PHOTO: A logo of the worlds leading food industry group Nestle, Oct. 9, 2014 at the groups Research Center in Vers-chez-les-Blanc above Lausanne, Switzerland.Fabrice Coffrini/AFP/Getty Images
Nestle scientists want to create a drink to "help promote and augment the effects of exercise."

The Swiss food and beverage giant Nestlé is working on developing the lazy person's holy grail: an edible product that replaces exercise -- providing at least some of the benefits.

But it will be a while before the magical potion gets approved by the U.S. Food and Drug Administration, let alone hits shelves of your neighborhood grocery store.

"Ideally, we'll be able to develop products that will help promote and augment the effects of exercise," said Kei Sakamoto, who heads the diabetes and circadian rhythms department at the Nestlé Institute of Health Sciences in Switzerland.

Specifically, Nestlé is working on a product that would regulate AMPK, an enzyme that scientists have dubbed the "metabolic master switch." The target customer is someone with diabetes or someone who is obese, according to the company.

Researchers at Nestlé Institute of Health Sciences and several other institutions found that a compound acts on the AMPK enzyme in mice to stop their livers from producing fat, according to a study published in July in the journal Chemistry and Biology.

But don't think you're going to drink your way to a beach body.

The product won't outright replace exercise, Sakamoto said in a statement, explaining that even run-of-the-mill exercise has such a dynamic role that Nestlé will "never be able to mimic all those effects in a single product."

Dr.

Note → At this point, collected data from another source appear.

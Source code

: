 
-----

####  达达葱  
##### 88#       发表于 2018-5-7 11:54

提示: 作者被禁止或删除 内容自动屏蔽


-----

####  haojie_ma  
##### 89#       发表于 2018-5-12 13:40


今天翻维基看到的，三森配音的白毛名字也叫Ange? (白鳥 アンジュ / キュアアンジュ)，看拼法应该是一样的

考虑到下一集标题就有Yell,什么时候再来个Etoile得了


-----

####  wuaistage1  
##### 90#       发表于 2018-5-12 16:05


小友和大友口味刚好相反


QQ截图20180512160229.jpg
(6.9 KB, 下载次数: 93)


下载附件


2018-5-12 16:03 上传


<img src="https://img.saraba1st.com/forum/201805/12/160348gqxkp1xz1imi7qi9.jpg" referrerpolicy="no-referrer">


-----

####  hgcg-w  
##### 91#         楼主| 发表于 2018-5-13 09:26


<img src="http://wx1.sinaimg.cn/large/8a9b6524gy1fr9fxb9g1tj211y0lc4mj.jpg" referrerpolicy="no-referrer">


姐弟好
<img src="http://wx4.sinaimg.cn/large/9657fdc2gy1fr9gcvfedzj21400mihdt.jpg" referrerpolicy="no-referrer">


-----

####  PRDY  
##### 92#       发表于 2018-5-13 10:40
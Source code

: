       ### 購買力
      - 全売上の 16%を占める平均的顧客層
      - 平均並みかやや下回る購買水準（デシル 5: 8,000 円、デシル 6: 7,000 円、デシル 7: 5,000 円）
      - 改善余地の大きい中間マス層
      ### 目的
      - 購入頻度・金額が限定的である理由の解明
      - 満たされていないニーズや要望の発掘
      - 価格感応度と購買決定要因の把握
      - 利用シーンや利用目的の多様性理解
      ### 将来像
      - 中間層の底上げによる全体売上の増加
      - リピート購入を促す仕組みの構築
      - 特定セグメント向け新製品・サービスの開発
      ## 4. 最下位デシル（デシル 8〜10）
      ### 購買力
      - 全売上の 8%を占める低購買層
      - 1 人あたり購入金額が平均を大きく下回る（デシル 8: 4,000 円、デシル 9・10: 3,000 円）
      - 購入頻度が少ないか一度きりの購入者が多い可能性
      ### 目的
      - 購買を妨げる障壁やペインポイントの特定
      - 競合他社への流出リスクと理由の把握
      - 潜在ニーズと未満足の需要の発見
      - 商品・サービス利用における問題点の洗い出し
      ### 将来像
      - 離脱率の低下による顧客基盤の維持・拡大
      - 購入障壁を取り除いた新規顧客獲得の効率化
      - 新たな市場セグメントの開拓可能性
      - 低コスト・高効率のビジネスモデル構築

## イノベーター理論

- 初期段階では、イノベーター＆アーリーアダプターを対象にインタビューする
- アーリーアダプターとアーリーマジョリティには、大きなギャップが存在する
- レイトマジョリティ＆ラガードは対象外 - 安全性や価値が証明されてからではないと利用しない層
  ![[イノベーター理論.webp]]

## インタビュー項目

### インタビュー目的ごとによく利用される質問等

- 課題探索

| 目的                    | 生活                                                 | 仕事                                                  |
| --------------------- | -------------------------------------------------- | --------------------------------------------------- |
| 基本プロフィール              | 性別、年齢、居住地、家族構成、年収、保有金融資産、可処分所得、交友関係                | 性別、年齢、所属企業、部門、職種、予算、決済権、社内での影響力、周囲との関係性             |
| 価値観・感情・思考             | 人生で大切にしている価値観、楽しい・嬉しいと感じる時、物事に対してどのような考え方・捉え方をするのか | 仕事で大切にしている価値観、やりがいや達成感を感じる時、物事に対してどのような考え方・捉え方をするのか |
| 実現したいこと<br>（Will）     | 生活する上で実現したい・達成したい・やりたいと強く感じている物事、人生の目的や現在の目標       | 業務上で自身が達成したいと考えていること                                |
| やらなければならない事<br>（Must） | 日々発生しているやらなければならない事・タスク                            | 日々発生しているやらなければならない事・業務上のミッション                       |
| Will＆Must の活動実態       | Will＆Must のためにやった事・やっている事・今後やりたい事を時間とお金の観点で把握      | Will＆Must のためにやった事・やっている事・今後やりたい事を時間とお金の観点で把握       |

Silvana Obici, an endocrinologist at the University of Cincinnati in Ohio who was not involved in the study and has no affiliation with Nestlé, said it was too early to know if the findings in mice could be replicated in humans with any success.

"Although I am very happy that new specific compounds with selective AMPK are coming to the forefront, I can say I have guarded optimism," Obici told ABC News. "It needs to be demonstrated directly and not only in trials but also in animal models of obesity and also in clinical trials."

Obici said she had guarded optimism that a drink that affects AMPK could "rev up the metabolism," but said the drink would never fully replace eating healthy and working out.

"As a doctor, I want to point out that any drug that we have at our disposal for weight reduction and obesity [does] not work unless you are implementing lifestyle changes," she said.

Dr. Ryan Lang, a resident in the ABC News Medical Unit, contributed to this report.